French Minister Delegate for Digital Affairs Anne Le Hénanff was blunt: "VPNs are the next topic on my list" after pushing social media restrictions. That's not isolated — it's part of a broader EU conversation where child-safety campaigners argue VPNs enable circumvention, while privacy advocates warn that regulating them threatens anonymity for everyone (journalists, dissidents, everyday users avoiding surveillance).

Related developments include:

Potential child-safety criteria in the revised Cybersecurity Act (consultations wrapped in 2025, drafts expected soon) to prevent "misuse" of tools like VPNs.

Broader scrutiny of privacy tools under ongoing DSA investigations and national laws.

No outright EU-wide VPN ban proposal exists yet, but the rhetoric frames unrestricted VPN access as incompatible with effective child protection.

This fits a pattern of escalating online control: start with porn sites (age checks → blocks in some countries), expand to social media (under-15/16 bans in multiple member states), then target the tools people use to evade it all. It's not "manic censorship" in the sense of banning speech outright, but it is a determined rampage against anonymity-enabling tech under the banner of protecting kids.

What Can You Do About It?

If you're in the EU (or care about global precedents), options are limited but not zero — the push is still in the discussion/early proposal stage, not fully law:

1.Use VPNs while you can — Many reputable no-logs providers (based outside the EU where possible) still work fine for bypassing geo-restrictions or basic checks. But if age verification gets mandated on VPN sign-ups or apps (as some are suggesting), that could change.
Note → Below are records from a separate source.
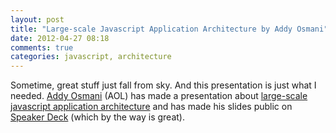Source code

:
 ```yaml
---
layout: post
title: "Large-scale Javascript Application Architecture by Addy Osmani"
date: 2012-04-27 08:18
comments: true
categories: javascript, architecture
---
```


Sometime, great stuff just fall from sky. And this presentation is just what I needed. [Addy Osmani](http://speakerdeck.com/u/addyosmani) (AOL) has made a presentation about [large-scale javascript application architecture](http://speakerdeck.com/u/addyosmani/p/scaling-your-javascript-applications) and has made his slides public on [Speaker Deck](http://speakerdeck.com/) (which by the way is great).

<script async class="speakerdeck-embed" data-id="4ec3f44095903900510005cf" data-ratio="1.3333333333333333" src="//speakerdeck.com/assets/embed.js"></script>

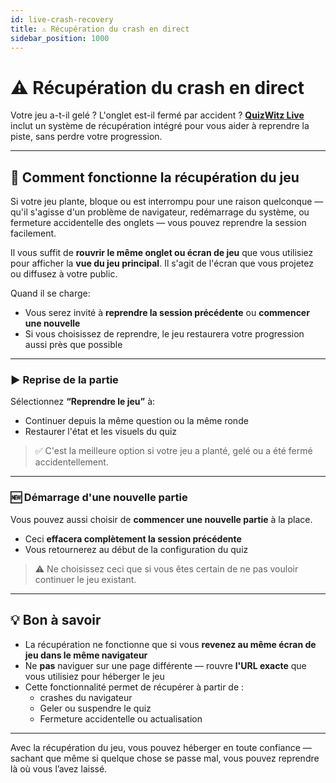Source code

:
 ```yaml
---
id: live-crash-recovery
title: ⚠️ Récupération du crash en direct
sidebar_position: 1000
---
```


# ⚠️ Récupération du crash en direct

Votre jeu a-t-il gelé ? L'onglet est-il fermé par accident ? [**QuizWitz Live**](quizmaster/001-introduction.md) inclut un système de récupération intégré pour vous aider à reprendre la piste, sans perdre votre progression.

---

## 🔄 Comment fonctionne la récupération du jeu

Si votre jeu plante, bloque ou est interrompu pour une raison quelconque — qu'il s'agisse d'un problème de navigateur, redémarrage du système, ou fermeture accidentelle des onglets — vous pouvez reprendre la session facilement.

Il vous suffit de **rouvrir le même onglet ou écran de jeu** que vous utilisiez pour afficher la **vue du jeu principal**. Il s'agit de l'écran que vous projetez ou diffusez à votre public.

Quand il se charge:

- Vous serez invité à **reprendre la session précédente** ou **commencer une nouvelle**
- Si vous choisissez de reprendre, le jeu restaurera votre progression aussi près que possible

---

### ▶️ Reprise de la partie

Sélectionnez **“Reprendre le jeu”** à:

- Continuer depuis la même question ou la même ronde
- Restaurer l'état et les visuels du quiz

> ✅ C'est la meilleure option si votre jeu a planté, gelé ou a été fermé accidentellement.

---

### 🆕 Démarrage d'une nouvelle partie

Vous pouvez aussi choisir de **commencer une nouvelle partie** à la place.

- Ceci **effacera complètement la session précédente**
- Vous retournerez au début de la configuration du quiz

> ⚠️ Ne choisissez ceci que si vous êtes certain de ne pas vouloir continuer le jeu existant.

---

## 💡 Bon à savoir

- La récupération ne fonctionne que si vous **revenez au même écran de jeu dans le même navigateur**
- Ne **pas** naviguer sur une page différente — rouvre **l'URL exacte** que vous utilisiez pour héberger le jeu
- Cette fonctionnalité permet de récupérer à partir de :
  - crashes du navigateur
  - Geler ou suspendre le quiz
  - Fermeture accidentelle ou actualisation

---

Avec la récupération du jeu, vous pouvez héberger en toute confiance — sachant que même si quelque chose se passe mal, vous pouvez reprendre là où vous l’avez laissé.
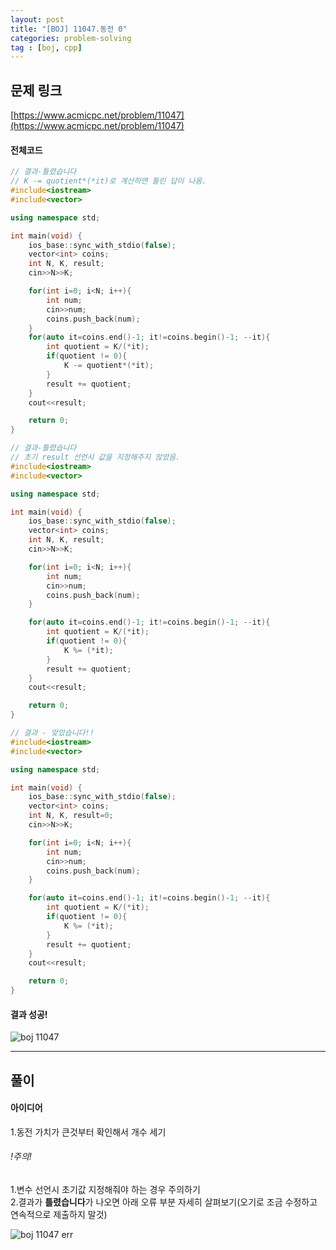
 ```yaml
---
layout: post
title: "[BOJ] 11047.동전 0"
categories: problem-solving
tag : [boj, cpp]
---
```


## 문제 링크<br>
 [https://www.acmicpc.net/problem/11047](https://www.acmicpc.net/problem/11047)<br>

#### 전체코드<br>
```cpp
// 결과-틀렸습니다
// K -= quotient*(*it)로 계산하면 틀린 답이 나옴.
#include<iostream>
#include<vector>

using namespace std;

int main(void) {
    ios_base::sync_with_stdio(false);
    vector<int> coins;
    int N, K, result;
    cin>>N>>K;

    for(int i=0; i<N; i++){
        int num;
        cin>>num;
        coins.push_back(num);
    }
    for(auto it=coins.end()-1; it!=coins.begin()-1; --it){
        int quotient = K/(*it);
        if(quotient != 0){
            K -= quotient*(*it);
        }
        result += quotient;
    }
    cout<<result;

    return 0;
}
```
```cpp
// 결과-틀렸습니다
// 초기 result 선언시 값을 지정해주지 않았음.
#include<iostream>
#include<vector>

using namespace std;

int main(void) {
    ios_base::sync_with_stdio(false);
    vector<int> coins;
    int N, K, result;
    cin>>N>>K;

    for(int i=0; i<N; i++){
        int num;
        cin>>num;
        coins.push_back(num);
    }

    for(auto it=coins.end()-1; it!=coins.begin()-1; --it){
        int quotient = K/(*it);
        if(quotient != 0){
            K %= (*it);
        }
        result += quotient;
    }
    cout<<result;

    return 0;
}
```
```cpp
// 결과 - 맞았습니다!!
#include<iostream>
#include<vector>

using namespace std;

int main(void) {
    ios_base::sync_with_stdio(false);
    vector<int> coins;
    int N, K, result=0;
    cin>>N>>K;

    for(int i=0; i<N; i++){
        int num;
        cin>>num;
        coins.push_back(num);
    }

    for(auto it=coins.end()-1; it!=coins.begin()-1; --it){
        int quotient = K/(*it);
        if(quotient != 0){
            K %= (*it);
        }
        result += quotient;
    }
    cout<<result;

    return 0;
}
```

#### 결과 성공!<br>
![boj 11047](https://krispedia.github.io/assets/images/boj_11047.jpg)

---

## 풀이<br>

#### 아이디어 <br>
1.동전 가치가 큰것부터 확인해서 개수 세기

###### !주의!<br>
1.변수 선언시 초기값 지정해줘야 하는 경우 주의하기<br>
2.결과가 **틀렸습니다**가 나오면 아래 오류 부분 자세히 살펴보기(오기로 조금 수정하고 연속적으로 제출하지 말것)<br>

![boj 11047 err](https://krispedia.github.io/assets/images/boj_11047_err.jpg)

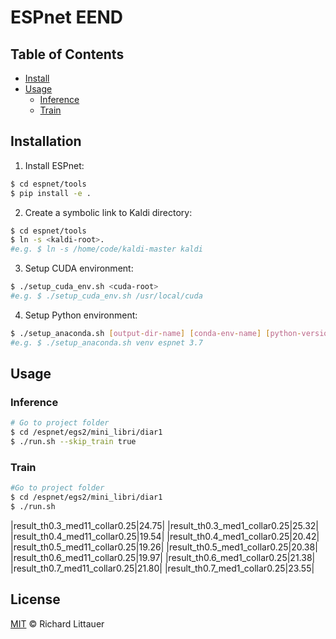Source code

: # ESPnet EEND


## Table of Contents

- [Install](#install)
- [Usage](#usage)
    - [Inference](#Inference)
    - [Train](#Train)


## Installation
1. Install ESPnet:
```sh
$ cd espnet/tools
$ pip install -e .
```
2. Create a symbolic link to Kaldi directory:
```sh
$ cd espnet/tools
$ ln -s <kaldi-root>.
#e.g. $ ln -s /home/code/kaldi-master kaldi
```
3. Setup CUDA environment:
```sh
$ ./setup_cuda_env.sh <cuda-root> 
#e.g. $ ./setup_cuda_env.sh /usr/local/cuda
```
4. Setup Python environment:
```sh
$ ./setup_anaconda.sh [output-dir-name] [conda-env-name] [python-version]
#e.g. $ ./setup_anaconda.sh venv espnet 3.7
```


## Usage
### Inference
```sh
# Go to project folder
$ cd /espnet/egs2/mini_libri/diar1
$ ./run.sh --skip_train true
```
### Train
```sh
#Go to project folder
$ cd /espnet/egs2/mini_libri/diar1
$ ./run.sh
```

|result_th0.3_med11_collar0.25|24.75|
|result_th0.3_med1_collar0.25|25.32|
|result_th0.4_med11_collar0.25|19.54|
|result_th0.4_med1_collar0.25|20.42|
|result_th0.5_med11_collar0.25|19.26|
|result_th0.5_med1_collar0.25|20.38|
|result_th0.6_med11_collar0.25|19.97|
|result_th0.6_med1_collar0.25|21.38|
|result_th0.7_med11_collar0.25|21.80|
|result_th0.7_med1_collar0.25|23.55|


## License

[MIT](LICENSE) © Richard Littauer
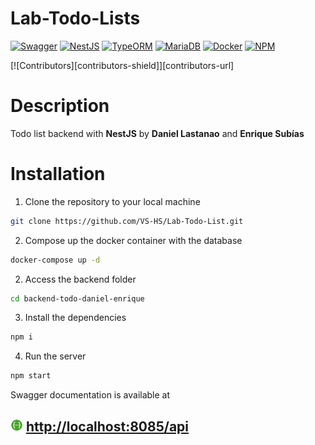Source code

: # Lab-Todo-Lists

[![Swagger](https://img.shields.io/badge/Swagger-3.0.3-green)](https://swagger.io/)
[![NestJS](https://img.shields.io/badge/NestJS-7.6.15-red)](https://nestjs.com/)
[![TypeORM](https://img.shields.io/badge/TypeORM-0.2.32-blue)](https://typeorm.io/#/)
[![MariaDB](https://img.shields.io/badge/MariaDB-10.5.8-blue)](https://mariadb.org/)
[![Docker](https://img.shields.io/badge/Docker-20.10.5-blue)](https://www.docker.com/)
[![NPM](https://img.shields.io/badge/NPM-6.14.11-green)](https://www.npmjs.com/)

[![Contributors][contributors-shield]][contributors-url]



# Description

Todo list backend with **NestJS** by **Daniel Lastanao** and **Enrique Subías**

# Installation

1. Clone the repository to your local machine

```bash
git clone https://github.com/VS-HS/Lab-Todo-List.git
```

2. Compose up the docker container with the database

```bash
docker-compose up -d
```

2. Access the backend folder

```bash
cd backend-todo-daniel-enrique
```

3. Install the dependencies

```bash
npm i
```

4. Run the server

```bash
npm start
```

Swagger documentation is available at

## <img src="static/swagger.svg" width="20" alt="Swagger"> [http://localhost:8085/api](http://localhost:8085/api)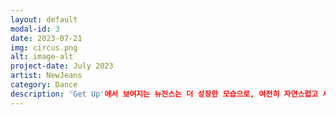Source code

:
 ```yaml
---
layout: default
modal-id: 3
date: 2023-07-21
img: circus.png
alt: image-alt
project-date: July 2023
artist: NewJeans
category: Dance
description: 'Get Up'에서 보여지는 뉴진스는 더 성장한 모습으로, 여전히 자연스럽고 세련된 매력을 발산하며, 좋은 음악을 하고있다. 뉴진스는 매일 찾게되고 언제 입어도 질리지 않는 진(Jean)처럼 시대의 아이콘이 되겠다는 포부와 'New Gens'가 되겠다는 각오를 팀명에 담고있다. 'Get Up'은 뉴진스의 포부와 각오가 그대로 담긴, 뉴진스의 본질을 담아낸 또 하나의 앨범이다.
---
```

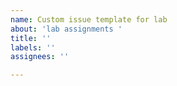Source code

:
 ```yaml
---
name: Custom issue template for lab
about: 'lab assignments '
title: ''
labels: ''
assignees: ''

---
```



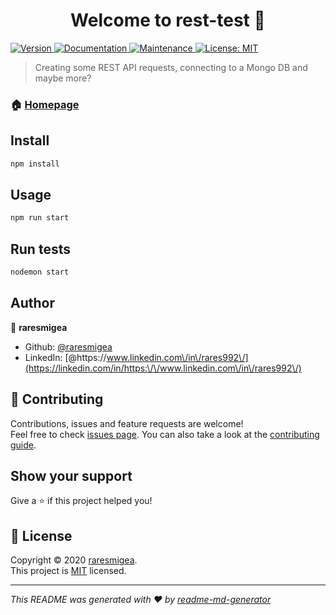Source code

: <h1 align="center">Welcome to rest-test 👋</h1>
<p>
  <a href="https://www.npmjs.com/package/rest-test" target="_blank">
    <img alt="Version" src="https://img.shields.io/npm/v/rest-test.svg">
  </a>
  <a href="https://github.com/raresmigea/restTest#readme" target="_blank">
    <img alt="Documentation" src="https://img.shields.io/badge/documentation-yes-brightgreen.svg" />
  </a>
  <a href="https://github.com/raresmigea/restTest/graphs/commit-activity" target="_blank">
    <img alt="Maintenance" src="https://img.shields.io/badge/Maintained%3F-yes-green.svg" />
  </a>
  <a href="https://github.com/raresmigea/restTest/blob/master/LICENSE" target="_blank">
    <img alt="License: MIT" src="https://img.shields.io/github/license/raresmigea/rest-test" />
  </a>
</p>

> Creating some REST API requests, connecting to a Mongo DB and maybe more?

### 🏠 [Homepage](https://github.com/raresmigea/restTest#readme)

## Install

```sh
npm install
```

## Usage

```sh
npm run start
```

## Run tests

```sh
nodemon start
```

## Author

👤 **raresmigea**

* Github: [@raresmigea](https://github.com/raresmigea)
* LinkedIn: [@https:\/\/www.linkedin.com\/in\/rares992\/](https://linkedin.com/in/https:\/\/www.linkedin.com\/in\/rares992\/)

## 🤝 Contributing

Contributions, issues and feature requests are welcome!<br />Feel free to check [issues page](https://github.com/raresmigea/restTest/issues). You can also take a look at the [contributing guide](https://github.com/raresmigea/restTest/blob/master/CONTRIBUTING.md).

## Show your support

Give a ⭐️ if this project helped you!

## 📝 License

Copyright © 2020 [raresmigea](https://github.com/raresmigea).<br />
This project is [MIT](https://github.com/raresmigea/restTest/blob/master/LICENSE) licensed.

***
_This README was generated with ❤️ by [readme-md-generator](https://github.com/kefranabg/readme-md-generator)_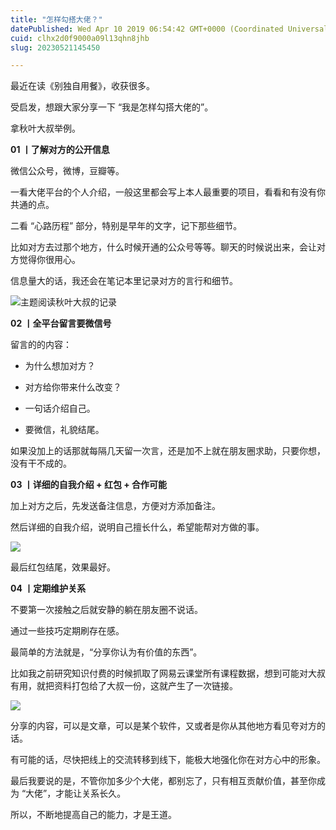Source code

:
 ```yaml
---
title: "怎样勾搭大佬？"
datePublished: Wed Apr 10 2019 06:54:42 GMT+0000 (Coordinated Universal Time)
cuid: clhx2d0f9000a09l13qhn8jhb
slug: 20230521145450

---
```


最近在读《别独自用餐》，收获很多。

受启发，想跟大家分享一下 “我是怎样勾搭大佬的”。

拿秋叶大叔举例。

**01 丨了解对方的公开信息**

微信公众号，微博，豆瓣等。

一看大佬平台的个人介绍，一般这里都会写上本人最重要的项目，看看和有没有你共通的点。

二看 “心路历程” 部分，特别是早年的文字，记下那些细节。

比如对方去过那个地方，什么时候开通的公众号等等。聊天的时候说出来，会让对方觉得你很用心。

信息量大的话，我还会在笔记本里记录对方的言行和细节。

![主题阅读秋叶大叔的记录](https://cdn.hashnode.com/res/hashnode/image/upload/v1684652040053/9344e3da-7d86-4e2d-8ee0-1219ff59b50c.png)

**02 丨全平台留言要微信号**

留言的的内容：

* 为什么想加对方？
    
* 对方给你带来什么改变？
    
* 一句话介绍自己。
    
* 要微信，礼貌结尾。
    

如果没加上的话那就每隔几天留一次言，还是加不上就在朋友圈求助，只要你想，没有干不成的。

**03 丨详细的自我介绍 + 红包 + 合作可能**

加上对方之后，先发送备注信息，方便对方添加备注。

然后详细的自我介绍，说明自己擅长什么，希望能帮对方做的事。

![](https://cdn.hashnode.com/res/hashnode/image/upload/v1684652058834/c33cfbe2-d40b-4371-ac81-f3bc0b3057e6.jpeg)

最后红包结尾，效果最好。

**04 丨定期维护关系**

不要第一次接触之后就安静的躺在朋友圈不说话。

通过一些技巧定期刷存在感。

最简单的方法就是，“分享你认为有价值的东西”。

比如我之前研究知识付费的时候抓取了网易云课堂所有课程数据，想到可能对大叔有用，就把资料打包给了大叔一份，这就产生了一次链接。

![](https://cdn.hashnode.com/res/hashnode/image/upload/v1684652061650/8dea3d1c-daf7-4557-a891-d44a544133ae.jpeg)

分享的内容，可以是文章，可以是某个软件，又或者是你从其他地方看见夸对方的话。

有可能的话，尽快把线上的交流转移到线下，能极大地强化你在对方心中的形象。

最后我要说的是，不管你加多少个大佬，都别忘了，只有相互贡献价值，甚至你成为 “大佬”，才能让关系长久。

所以，不断地提高自己的能力，才是王道。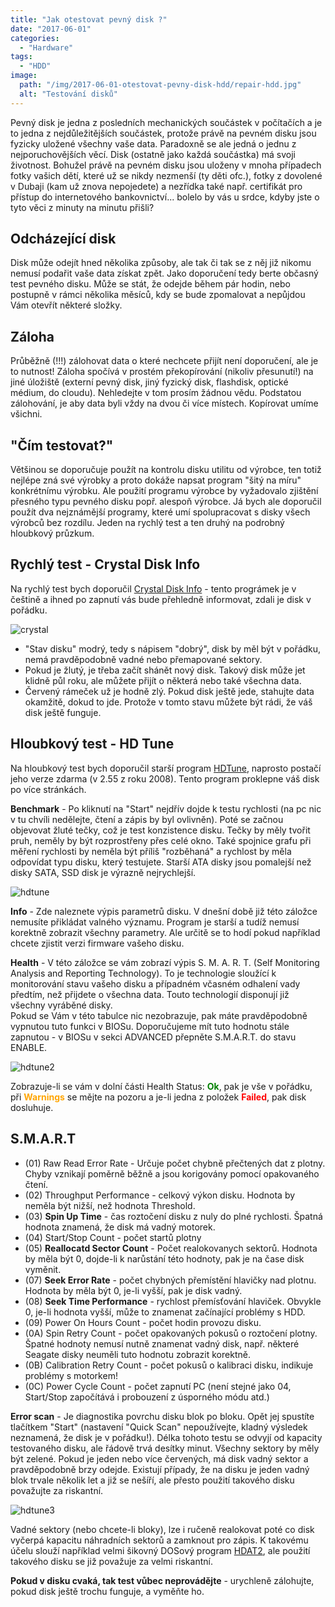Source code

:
 ```yaml
---
title: "Jak otestovat pevný disk ?"
date: "2017-06-01"
categories: 
  - "Hardware"
tags: 
  - "HDD"
image: 
  path: "/img/2017-06-01-otestovat-pevny-disk-hdd/repair-hdd.jpg"
  alt: "Testování disků"
---
```


Pevný disk je jedna z posledních mechanických součástek v počítačích a je to jedna z nejdůležitějších součástek, protože právě na pevném disku jsou fyzicky uložené všechny vaše data. Paradoxně se ale jedná o jednu z nejporuchovějších věcí. Disk (ostatně jako každá součástka) má svoji životnost. Bohužel právě na pevném disku jsou uloženy v mnoha případech fotky vašich dětí, které už se nikdy nezmenší (ty děti ofc.), fotky z dovolené v Dubaji (kam už znova nepojedete) a nezřídka také např. certifikát pro přístup do internetového bankovnictví... bolelo by vás u srdce, kdyby jste o tyto věci z minuty na minutu přišli?

## Odcházející disk

Disk může odejít hned několika způsoby, ale tak či tak se z něj již nikomu nemusí podařit vaše data získat zpět. Jako doporučení tedy berte občasný test pevného disku. Může se stát, že odejde během pár hodin, nebo postupně v rámci několika měsíců, kdy se bude zpomalovat a nepůjdou Vám otevřít některé složky.

## Záloha

Průběžně (!!!) zálohovat data o které nechcete přijít není doporučení, ale je to nutnost! Záloha spočívá v prostém překopírování (nikoliv přesunutí!) na jiné úložiště (externí pevný disk, jiný fyzický disk, flashdisk, optické médium, do cloudu). Nehledejte v tom prosím žádnou vědu. Podstatou zálohování, je aby data byli vždy na dvou či více místech. Kopírovat umíme všichni.

## "Čím testovat?"

Většinou se doporučuje použít na kontrolu disku utilitu od výrobce, ten totiž nejlépe zná své výrobky a proto dokáže napsat program "šitý na míru" konkrétnímu výrobku. Ale použití programu výrobce by vyžadovalo zjištění přesného typu pevného disku popř. alespoň výrobce. Já bych ale doporučil použít dva nejznámější programy, které umí spolupracovat s disky všech výrobců bez rozdílu. Jeden na rychlý test a ten druhý na podrobný hloubkový průzkum.

## Rychlý test - Crystal Disk Info

Na rychlý test bych doporučil [Crystal Disk Info](https://crystalmark.info/download/index-e.html#CrystalDiskInfo) - tento prográmek je v češtině a ihned po zapnutí vás bude přehledně informovat, zdali je disk v pořádku.

![crystal](/img/2017-06-01-otestovat-pevny-disk-hdd/crystal.png)

- "Stav disku" modrý, tedy s nápisem "dobrý", disk by měl být v pořádku, nemá pravděpodobně vadné nebo přemapované sektory.
- Pokud je žlutý, je třeba začít shánět nový disk. Takový disk může jet klidně půl roku, ale můžete přijít o některá nebo také všechna data.
- Červený rámeček už je hodně zlý. Pokud disk ještě jede, stahujte data okamžitě, dokud to jde. Protože v tomto stavu můžete být rádi, že váš disk ještě funguje.

## Hloubkový test - HD Tune

Na hloubkový test bych doporučil starší program [HDTune](https://www.hdtune.com/download.html), naprosto postačí jeho verze zdarma (v 2.55 z roku 2008). Tento program proklepne váš disk po více stránkách.

**Benchmark** - Po kliknutí na "Start" nejdřív dojde k testu rychlosti (na pc nic v tu chvíli nedělejte, čtení a zápis by byl ovlivněn). Poté se začnou objevovat žluté tečky, což je test konzistence disku. Tečky by měly tvořit pruh, neměly by být rozprostřeny přes celé okno. Také spojnice grafu při měření rychlosti by neměla být příliš "rozběhaná" a rychlost by měla odpovídat typu disku, který testujete. Starší ATA disky jsou pomalejší než disky SATA, SSD disk je výrazně nejrychlejší.

![hdtune](/img/2017-06-01-otestovat-pevny-disk-hdd/hdtune.png)

**Info** - Zde naleznete výpis parametrů disku. V dnešní době již této záložce nemusíte přikládat valného významu. Program je starší a tudíž nemusí korektně zobrazit všechny parametry. Ale určitě se to hodí pokud například chcete zjistit verzi firmware vašeho disku.

**Health** - V této záložce se vám zobrazí výpis S. M. A. R. T. (Self Monitoring Analysis and Reporting Technology). To je technologie sloužící k monitorování stavu vašeho disku a případném včasném odhalení vady předtím, než přijdete o všechna data. Touto technologií disponují již všechny vyráběné disky.  
Pokud se Vám v této tabulce nic nezobrazuje, pak máte pravděpodobně vypnutou tuto funkci v BIOSu. Doporučujeme mít tuto hodnotu stále zapnutou - v BIOSu v sekci ADVANCED přepněte S.M.A.R.T. do stavu ENABLE.

![hdtune2](/img/2017-06-01-otestovat-pevny-disk-hdd/hdtune2.png)

Zobrazuje-li se vám v dolní části Health Status: <span style="color:green">**Ok**</span>, pak je vše v pořádku, při <span style="color:orange">**Warnings**</span> se mějte na pozoru a je-li jedna z položek <span style="color:red">**Failed**</span>, pak disk dosluhuje.

## S.M.A.R.T

- (01) Raw Read Error Rate - Určuje počet chybně přečtených dat z plotny. Chyby vznikají poměrně běžně a jsou korigovány pomocí opakovaného čtení.
- (02) Throughput Performance - celkový výkon disku. Hodnota by neměla být nižší, než hodnota Threshold.
- (03) **Spin Up Time** - čas roztočení disku z nuly do plné rychlosti. Špatná hodnota znamená, že disk má vadný motorek.
- (04) Start/Stop Count - počet startů plotny
- (05) **Reallocatd Sector Count** - Počet realokovanych sektorů. Hodnota by měla být 0, dojde-li k narůstání této hodnoty, pak je na čase disk vyměnit.
- (07) **Seek Error Rate** - počet chybných přemístění hlavičky nad plotnu. Hodnota by měla být 0, je-li vyšší, pak je disk vadný.
- (08) **Seek Time Performance** - rychlost přemísťování hlaviček. Obvykle 0, je-li hodnota vyšší, může to znamenat začínající problémy s HDD.
- (09) Power On Hours Count - počet hodin provozu disku.
- (0A) Spin Retry Count - počet opakovaných pokusů o roztočení plotny. Špatné hodnoty nemusí nutně znamenat vadný disk, např. některé Seagate disky neuměli tuto hodnotu zobrazit korektně.
- (0B) Calibration Retry Count - počet pokusů o kalibraci disku, indikuje problémy s motorkem!
- (0C) Power Cycle Count - počet zapnutí PC (není stejné jako 04, Start/Stop započítává i probouzení z úsporného módu atd.)

**Error scan** - Je diagnostika povrchu disku blok po bloku. Opět jej spustíte tlačítkem "Start" (nastavení "Quick Scan" nepoužívejte, kladný výsledek neznamená, že disk je v pořádku!). Délka tohoto testu se odvyjí od kapacity testovaného disku, ale řádově trvá desítky minut. Všechny sektory by měly být zelené. Pokud je jeden nebo více červených, má disk vadný sektor a pravděpodobně brzy odejde. Existují případy, že na disku je jeden vadný blok trvale několik let a již se nešíří, ale přesto použití takového disku považujte za riskantní.

![hdtune3](/img/2017-06-01-otestovat-pevny-disk-hdd/hdtune3.png)

Vadné sektory (nebo chcete-li bloky), lze i ručeně realokovat poté co disk vyčerpá kapacitu náhradních sektorů a zamknout pro zápis. K takovému účelu slouží například velmi šikovný DOSový program [HDAT2](https://www.hdat2.com/download_cz.html), ale použití takového disku se již považuje za velmi riskantní.

**Pokud v disku cvaká, tak test vůbec neprovádějte** - urychleně zálohujte, pokud disk ještě trochu funguje, a vyměňte ho.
2.Support privacy advocacy — Groups like the Electronic Frontier Foundation (EFF), Privacy International, or EU-focused orgs are pushing back hard against mandatory age/ID checks and VPN restrictions. They highlight how these systems create massive databases ripe for breaches and erode encryption/privacy tools.

3.Switch to decentralised/alternative tools — Tor (slower but stronger anonymity), proxy chains, or emerging privacy-focused networks can sometimes fill gaps if VPNs get hit. But these aren't perfect and can draw scrutiny too.

4.Engage politically — Comment on public consultations (like the Cybersecurity Act ones), contact MEPs, or support petitions. The EU Parliament has passed resolutions pushing for a 16+ digital age limit, but civil liberties concerns can still sway outcomes.

5.Prepare for fragmentation — Worst case, you get national-level rules (e.g., France leading on VPN scrutiny), making life messier for cross-border use. Some predict a shift toward "digital ID wallets" as the "solution," where proving age becomes normalised for more services.

In short, the EU's direction is toward more surveillance and less anonymity in the name of child safety, with VPNs squarely in the crosshairs as the obvious evasion method. It's not a full "ban" today, but the momentum is real and building fast. And, what the globalist censorship regime do in Europe will come to Australia next.